Textbooks and teaching. A new dawn?

Major and Cook’s Ancient China: A history is now available as open access  via Routledge. This is good news, and got me to thinking about teaching and textbooks, a perennial topic. What is workable for assigning to students has evolved a lot over time.

When I was an undergraduate (Gil-galad ruled in Gondolin, Elizabeth II was Queen of England etc. etc.) teachers had to have students buy books. Even things like packets of photocopies were a bit of a hassle, even before the copyright mess. Textbook publishers helped out by not “revising” their books every 15 minutes to kill the used book market, so there were usually cheap copies out there, which students could find by going to the college bookstore. The basic model was that everything the student were going to read, and thus every source they were going to use was selected by the professor. Research, if they did it, would be centered on books, which they could find in the card catalog, rather than articles which were hidden in things called journals.

Now students often don’t buy their books from the college bookstore, and more broadly they learn from a selection of texts, only some of which are selected by the teacher. Just like in the past, teachers lay out when students should be reading things, but in practice they tend to read them when and as needed. -So right before an assignment.1 Mostly these sources are from “Google”, which might mean a JSTOR article, or some old Geocities page. They know that Wikipedia is unreliable, so you should skip that and go to whatever is next on the google list.

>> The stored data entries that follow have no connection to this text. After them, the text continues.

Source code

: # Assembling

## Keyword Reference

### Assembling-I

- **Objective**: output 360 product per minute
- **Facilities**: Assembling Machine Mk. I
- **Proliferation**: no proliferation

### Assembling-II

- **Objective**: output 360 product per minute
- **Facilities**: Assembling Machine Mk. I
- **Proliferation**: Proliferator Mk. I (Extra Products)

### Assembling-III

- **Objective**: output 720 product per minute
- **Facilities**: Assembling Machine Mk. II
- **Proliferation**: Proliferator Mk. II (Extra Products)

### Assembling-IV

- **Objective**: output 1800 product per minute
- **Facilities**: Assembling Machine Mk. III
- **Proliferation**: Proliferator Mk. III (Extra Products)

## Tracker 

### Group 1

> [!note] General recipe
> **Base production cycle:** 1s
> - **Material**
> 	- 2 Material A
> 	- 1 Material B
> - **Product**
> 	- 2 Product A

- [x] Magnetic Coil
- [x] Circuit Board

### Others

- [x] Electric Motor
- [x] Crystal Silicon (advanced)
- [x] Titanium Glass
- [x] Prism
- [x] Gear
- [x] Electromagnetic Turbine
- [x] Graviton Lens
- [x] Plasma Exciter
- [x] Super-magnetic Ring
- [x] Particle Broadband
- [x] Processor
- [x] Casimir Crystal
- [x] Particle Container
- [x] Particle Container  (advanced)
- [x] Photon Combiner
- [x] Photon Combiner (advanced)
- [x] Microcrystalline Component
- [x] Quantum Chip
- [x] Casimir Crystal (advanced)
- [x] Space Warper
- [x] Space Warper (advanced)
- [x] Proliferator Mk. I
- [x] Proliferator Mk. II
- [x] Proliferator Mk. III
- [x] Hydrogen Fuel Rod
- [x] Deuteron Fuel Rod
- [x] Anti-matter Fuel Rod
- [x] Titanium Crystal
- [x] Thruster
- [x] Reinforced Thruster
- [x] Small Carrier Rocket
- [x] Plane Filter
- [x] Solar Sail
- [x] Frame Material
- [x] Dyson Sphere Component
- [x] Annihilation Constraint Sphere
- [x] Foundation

Of course textbooks have always been problematic for faculty. Ideally what we want is a real book (i.e. readable, and sounds like it was written by a person) that “covers things” (i.e. gives them a basic narrative and analytical framework) and deals with whatever the current academic concerns are. That is a hard trifecta to hit, as you will realize if you talk to anyone who has ever written one. Of the 6 classes in my rotation I currently only use a textbook for one. Totman’s Early Modern Japan for my Early Modern Japan class. Although it is old enough and cheap enough that I am fine with making them buy it, the book is now free on-line via our library. I think it reads pretty well, in part because it just does, and in part because there is an environmental frame to the whole book, which ties things together. Since Totman is the author it also deals with political structure (the best way to provide continuity) and all that pretty well. Most classes don’t really have a book that works like that. Totman is a bit old, but the only book I know that covers recent scholarship on Tokugawa is Gary P. Leupp and Tao De-min, ed. The Tokugawa World  Only $41 as a Kindle book, but $250 as a hardback (also Routledge). Also, it consists of 60 short essays on topics of recent scholarly interest. A great book to have on hand, either for reference or as a doorstop (1198 pp) but not very undergraduate friendly.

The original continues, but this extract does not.